Design Principles in the Apache Beam Project

Joshua Bloch’s API Design Bumper Stickers are a great list of what makes for good API design. In addition, we have specific design principles we follow in Beam.

Use cases

Unify the model

Provide one model that works over both bounded (aka. batch) and unbounded (aka. streaming) datasets. Pay special attention to windows / triggers / state / timers, which often trip up folks used to a batch world. Provide users with the right abstractions to adjust latency and completeness guarantees to cover both traditional batch and streaming use cases.

Separate data shapes and runtime requirements

The model should focus on letting users describe their data and processing, without exposing any details of a specific runtime system. For example, bounded and unbounded describe the shape of data, but batch and streaming describe the behavior of specific runtime systems. Good test cases are to imagine a mythical micro-batching runner that sits somewhere between batch and streaming or a engine that dynamically switches between streaming and batch depending on the backlog.

Make efficient things easy, rather than make easy things efficient

Don’t prevent efficiency for ease of use. Design APIs that provide the information necessary for efficiently executing at scale. Provide class hierarchies and wrappers to make the common cases simpler.

Usability

Validate Early

Validate constraints on graph shape, runner requirements, etc as early in the compile time - construction time - submission time - execution time spectrum as reasonably possible in order to provide a smoother user experience.

Public APIs, like diamonds, are forever (at least until the next major version)

Backwards incompatible changes can only be made in the next major version. Because of the burden major versions place on users (code has to be modified, conflicting dependency nightmares, etc), we aim to do this infrequently. Clearly mark APIs that are considered experimental (may change at any point) and deprecated (will be removed in the next major version). Consider what APIs are more amenable to future changes (abstract classes vs. interfaces, etc.)

Examples should be pedagogical

Canonical examples help people ingrain the principles. Design examples that teach complex concepts in modular chunks. If you can’t explain the concept easily, then the API isn’t right. Examples should withstand random copy-pasting.

Extensibility

Use PTransforms for modularity

Composite transformations (transformations formed by a subgraph of other transformations) are treated as first class objects. They can be named and applied directly in any pipeline to nicely encapsulate concepts. This removes the artificial separation between those built into PCollection and those provided by users. In addition, PTransforms can be used as a clear concept in graphical monitoring and provide a way to scope metadata like aggregators, logging, and resources. Use these when building pipelines.

Keep Beam SDKs consistent

Beam SDKs should expose the complete set of concepts in the programming model. They should all use the same set of abstractions and be able to share conceptual documentation.

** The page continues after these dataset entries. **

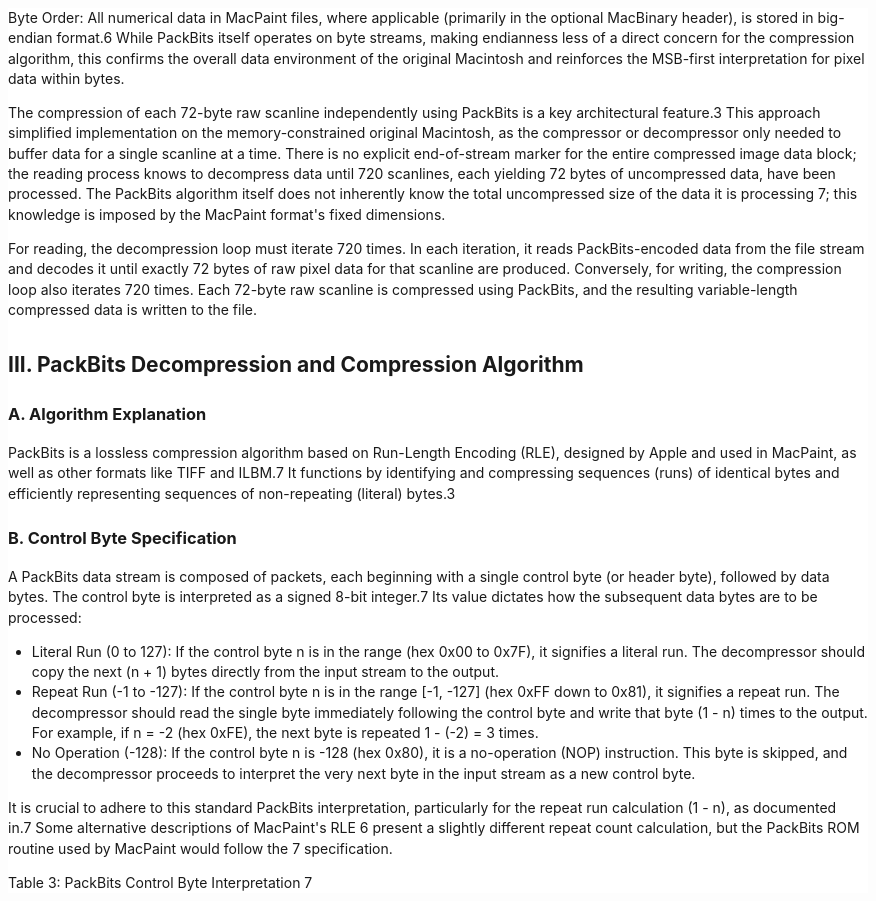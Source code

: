 Byte Order: All numerical data in MacPaint files, where applicable (primarily in the optional MacBinary header), is stored in big-endian format.6 While PackBits itself operates on byte streams, making endianness less of a direct concern for the compression algorithm, this confirms the overall data environment of the original Macintosh and reinforces the MSB-first interpretation for pixel data within bytes.

The compression of each 72-byte raw scanline independently using PackBits is a key architectural feature.3 This approach simplified implementation on the memory-constrained original Macintosh, as the compressor or decompressor only needed to buffer data for a single scanline at a time. There is no explicit end-of-stream marker for the entire compressed image data block; the reading process knows to decompress data until 720 scanlines, each yielding 72 bytes of uncompressed data, have been processed. The PackBits algorithm itself does not inherently know the total uncompressed size of the data it is processing 7; this knowledge is imposed by the MacPaint format's fixed dimensions.

For reading, the decompression loop must iterate 720 times. In each iteration, it reads PackBits-encoded data from the file stream and decodes it until exactly 72 bytes of raw pixel data for that scanline are produced. Conversely, for writing, the compression loop also iterates 720 times. Each 72-byte raw scanline is compressed using PackBits, and the resulting variable-length compressed data is written to the file.

## III. PackBits Decompression and Compression Algorithm

### A. Algorithm Explanation

PackBits is a lossless compression algorithm based on Run-Length Encoding (RLE), designed by Apple and used in MacPaint, as well as other formats like TIFF and ILBM.7 It functions by identifying and compressing sequences (runs) of identical bytes and efficiently representing sequences of non-repeating (literal) bytes.3

### B. Control Byte Specification

A PackBits data stream is composed of packets, each beginning with a single control byte (or header byte), followed by data bytes. The control byte is interpreted as a signed 8-bit integer.7 Its value dictates how the subsequent data bytes are to be processed:

*   Literal Run (0 to 127): If the control byte n is in the range (hex 0x00 to 0x7F), it signifies a literal run. The decompressor should copy the next (n + 1) bytes directly from the input stream to the output.
*   Repeat Run (-1 to -127): If the control byte n is in the range \[-1, -127\] (hex 0xFF down to 0x81), it signifies a repeat run. The decompressor should read the single byte immediately following the control byte and write that byte (1 - n) times to the output. For example, if n = -2 (hex 0xFE), the next byte is repeated 1 - (-2) = 3 times.
*   No Operation (-128): If the control byte n is -128 (hex 0x80), it is a no-operation (NOP) instruction. This byte is skipped, and the decompressor proceeds to interpret the very next byte in the input stream as a new control byte.

It is crucial to adhere to this standard PackBits interpretation, particularly for the repeat run calculation (1 - n), as documented in.7 Some alternative descriptions of MacPaint's RLE 6 present a slightly different repeat count calculation, but the PackBits ROM routine used by MacPaint would follow the 7 specification.

Table 3: PackBits Control Byte Interpretation 7
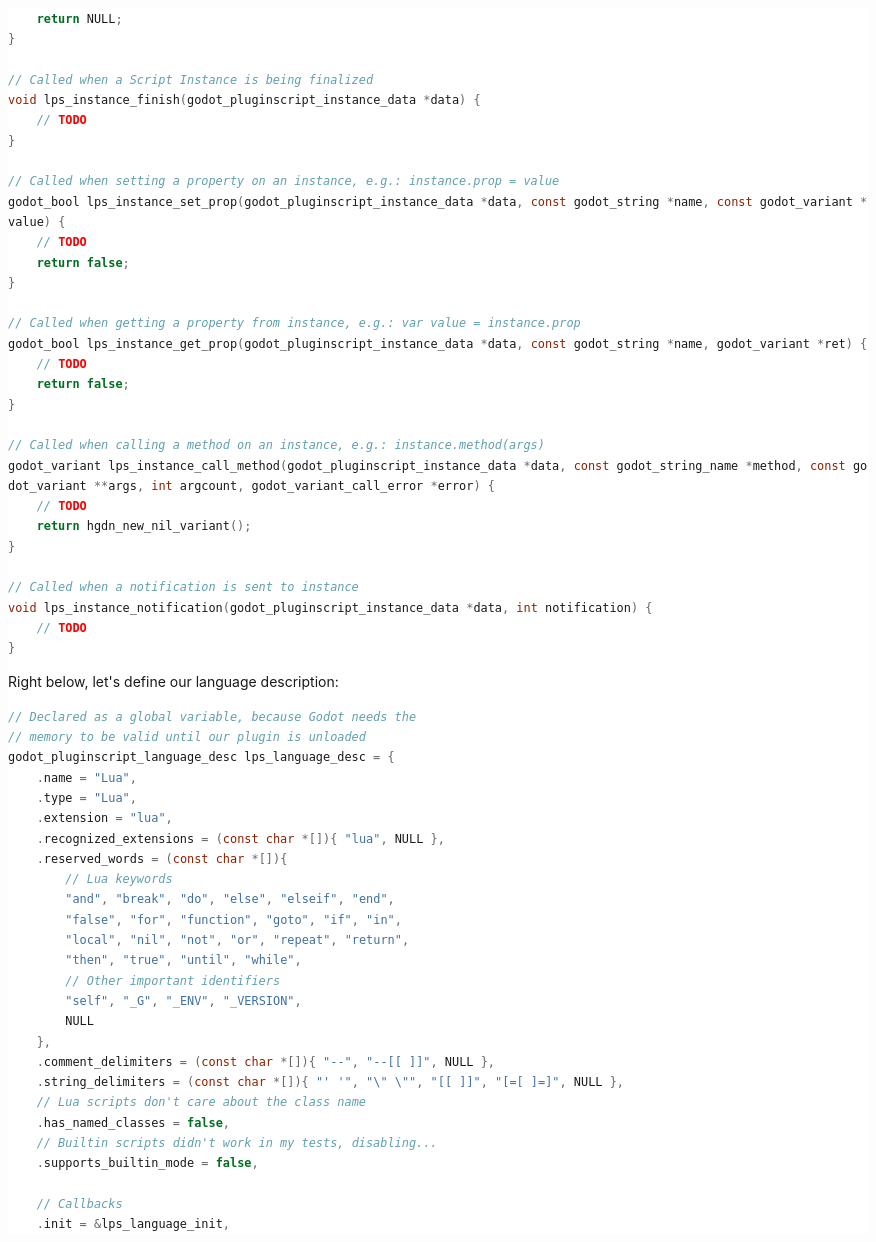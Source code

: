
 ```c
    return NULL;
}

// Called when a Script Instance is being finalized
void lps_instance_finish(godot_pluginscript_instance_data *data) {
    // TODO
}

// Called when setting a property on an instance, e.g.: instance.prop = value
godot_bool lps_instance_set_prop(godot_pluginscript_instance_data *data, const godot_string *name, const godot_variant *value) {
    // TODO
    return false;
}

// Called when getting a property from instance, e.g.: var value = instance.prop
godot_bool lps_instance_get_prop(godot_pluginscript_instance_data *data, const godot_string *name, godot_variant *ret) {
    // TODO
    return false;
}

// Called when calling a method on an instance, e.g.: instance.method(args)
godot_variant lps_instance_call_method(godot_pluginscript_instance_data *data, const godot_string_name *method, const godot_variant **args, int argcount, godot_variant_call_error *error) {
    // TODO
    return hgdn_new_nil_variant();
}

// Called when a notification is sent to instance
void lps_instance_notification(godot_pluginscript_instance_data *data, int notification) {
    // TODO
}
```

Right below, let's define our language description:

```c
// Declared as a global variable, because Godot needs the
// memory to be valid until our plugin is unloaded 
godot_pluginscript_language_desc lps_language_desc = {
    .name = "Lua",
    .type = "Lua",
    .extension = "lua",
    .recognized_extensions = (const char *[]){ "lua", NULL },
    .reserved_words = (const char *[]){
        // Lua keywords
        "and", "break", "do", "else", "elseif", "end",
        "false", "for", "function", "goto", "if", "in",
        "local", "nil", "not", "or", "repeat", "return",
        "then", "true", "until", "while",
        // Other important identifiers
        "self", "_G", "_ENV", "_VERSION",
        NULL
    },
    .comment_delimiters = (const char *[]){ "--", "--[[ ]]", NULL },
    .string_delimiters = (const char *[]){ "' '", "\" \"", "[[ ]]", "[=[ ]=]", NULL },
    // Lua scripts don't care about the class name
    .has_named_classes = false,
    // Builtin scripts didn't work in my tests, disabling...
    .supports_builtin_mode = false,

    // Callbacks
    .init = &lps_language_init,
```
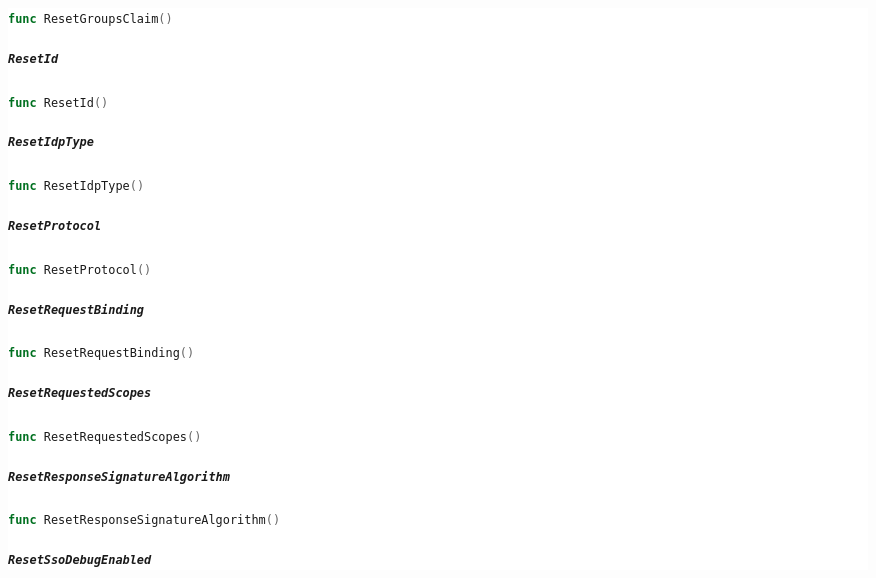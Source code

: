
 ```go
func ResetGroupsClaim()
```

##### `ResetId` <a name="ResetId" id="@cdktf/provider-mongodbatlas.federatedSettingsIdentityProvider.FederatedSettingsIdentityProvider.resetId"></a>

```go
func ResetId()
```

##### `ResetIdpType` <a name="ResetIdpType" id="@cdktf/provider-mongodbatlas.federatedSettingsIdentityProvider.FederatedSettingsIdentityProvider.resetIdpType"></a>

```go
func ResetIdpType()
```

##### `ResetProtocol` <a name="ResetProtocol" id="@cdktf/provider-mongodbatlas.federatedSettingsIdentityProvider.FederatedSettingsIdentityProvider.resetProtocol"></a>

```go
func ResetProtocol()
```

##### `ResetRequestBinding` <a name="ResetRequestBinding" id="@cdktf/provider-mongodbatlas.federatedSettingsIdentityProvider.FederatedSettingsIdentityProvider.resetRequestBinding"></a>

```go
func ResetRequestBinding()
```

##### `ResetRequestedScopes` <a name="ResetRequestedScopes" id="@cdktf/provider-mongodbatlas.federatedSettingsIdentityProvider.FederatedSettingsIdentityProvider.resetRequestedScopes"></a>

```go
func ResetRequestedScopes()
```

##### `ResetResponseSignatureAlgorithm` <a name="ResetResponseSignatureAlgorithm" id="@cdktf/provider-mongodbatlas.federatedSettingsIdentityProvider.FederatedSettingsIdentityProvider.resetResponseSignatureAlgorithm"></a>

```go
func ResetResponseSignatureAlgorithm()
```

##### `ResetSsoDebugEnabled` <a name="ResetSsoDebugEnabled" id="@cdktf/provider-mongodbatlas.federatedSettingsIdentityProvider.FederatedSettingsIdentityProvider.resetSsoDebugEnabled"></a>
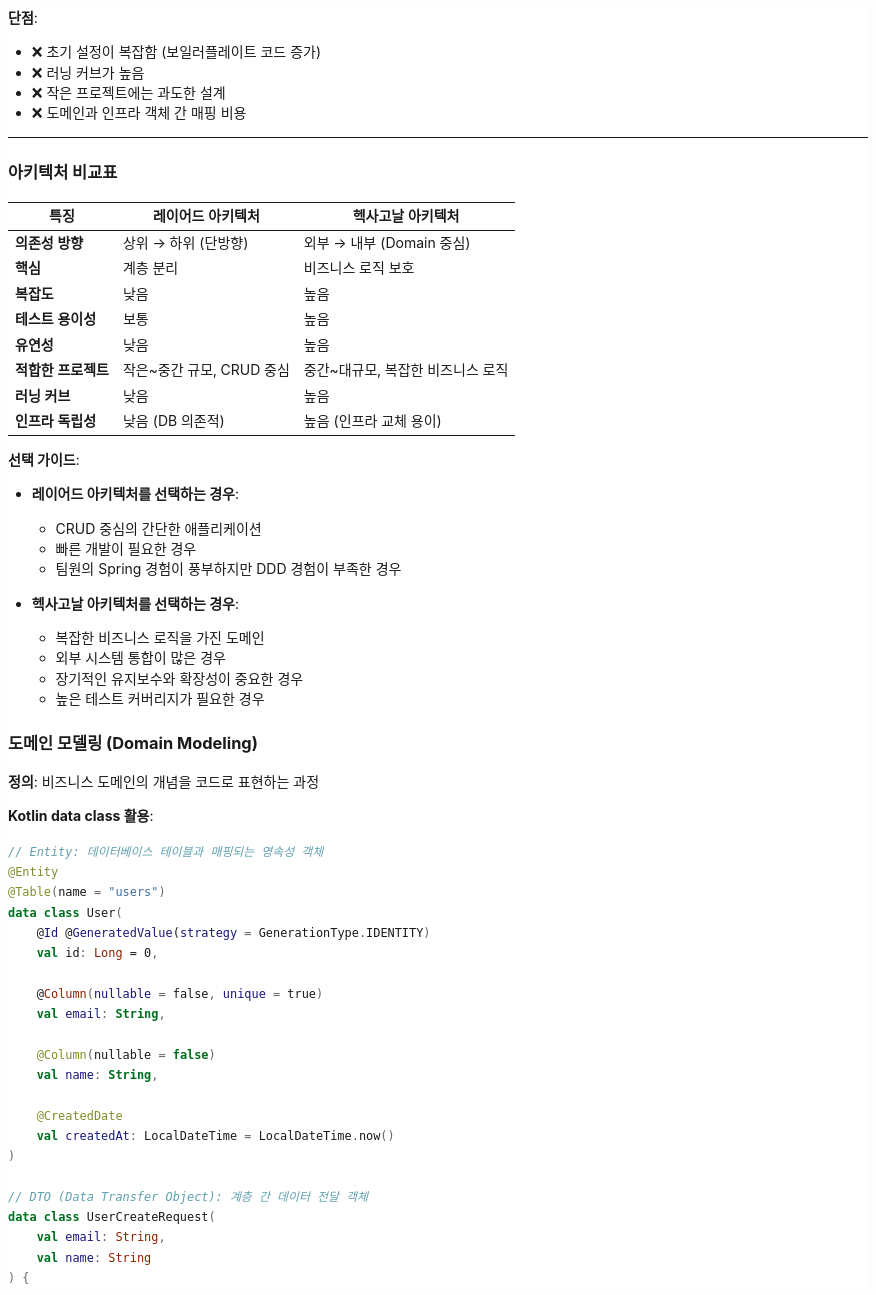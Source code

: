 **단점**:
- ❌ 초기 설정이 복잡함 (보일러플레이트 코드 증가)
- ❌ 러닝 커브가 높음
- ❌ 작은 프로젝트에는 과도한 설계
- ❌ 도메인과 인프라 객체 간 매핑 비용

---

### 아키텍처 비교표

| 특징 | 레이어드 아키텍처 | 헥사고날 아키텍처 |
|------|------------------|------------------|
| **의존성 방향** | 상위 → 하위 (단방향) | 외부 → 내부 (Domain 중심) |
| **핵심** | 계층 분리 | 비즈니스 로직 보호 |
| **복잡도** | 낮음 | 높음 |
| **테스트 용이성** | 보통 | 높음 |
| **유연성** | 낮음 | 높음 |
| **적합한 프로젝트** | 작은~중간 규모, CRUD 중심 | 중간~대규모, 복잡한 비즈니스 로직 |
| **러닝 커브** | 낮음 | 높음 |
| **인프라 독립성** | 낮음 (DB 의존적) | 높음 (인프라 교체 용이) |

**선택 가이드**:
- **레이어드 아키텍처를 선택하는 경우**:
  - CRUD 중심의 간단한 애플리케이션
  - 빠른 개발이 필요한 경우
  - 팀원의 Spring 경험이 풍부하지만 DDD 경험이 부족한 경우

- **헥사고날 아키텍처를 선택하는 경우**:
  - 복잡한 비즈니스 로직을 가진 도메인
  - 외부 시스템 통합이 많은 경우
  - 장기적인 유지보수와 확장성이 중요한 경우
  - 높은 테스트 커버리지가 필요한 경우

### 도메인 모델링 (Domain Modeling)
**정의**: 비즈니스 도메인의 개념을 코드로 표현하는 과정

**Kotlin data class 활용**:
```kotlin
// Entity: 데이터베이스 테이블과 매핑되는 영속성 객체
@Entity
@Table(name = "users")
data class User(
    @Id @GeneratedValue(strategy = GenerationType.IDENTITY)
    val id: Long = 0,

    @Column(nullable = false, unique = true)
    val email: String,

    @Column(nullable = false)
    val name: String,

    @CreatedDate
    val createdAt: LocalDateTime = LocalDateTime.now()
)

// DTO (Data Transfer Object): 계층 간 데이터 전달 객체
data class UserCreateRequest(
    val email: String,
    val name: String
) {
```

When in Rome Python, do as the Romans Pythonians do

Each SDK must feel right to those who live and breath that language. Adapt the general Beam concepts into language-dependent styles when the benefits clearly outweigh the drawbacks.

Encourage DSLs

Many use cases or user communities can be served by provided ‘wrapper’ SDKs that provide a simpler or domain-specific set of abstractions that then build on a Beam SDK and take advantage of Beam Runners.

Design for the model, not specific runners

The Beam APIs should serve all runners. Behind every runner-specific hook, there is a general principle in the model. Design APIs that generalize across multiple runners.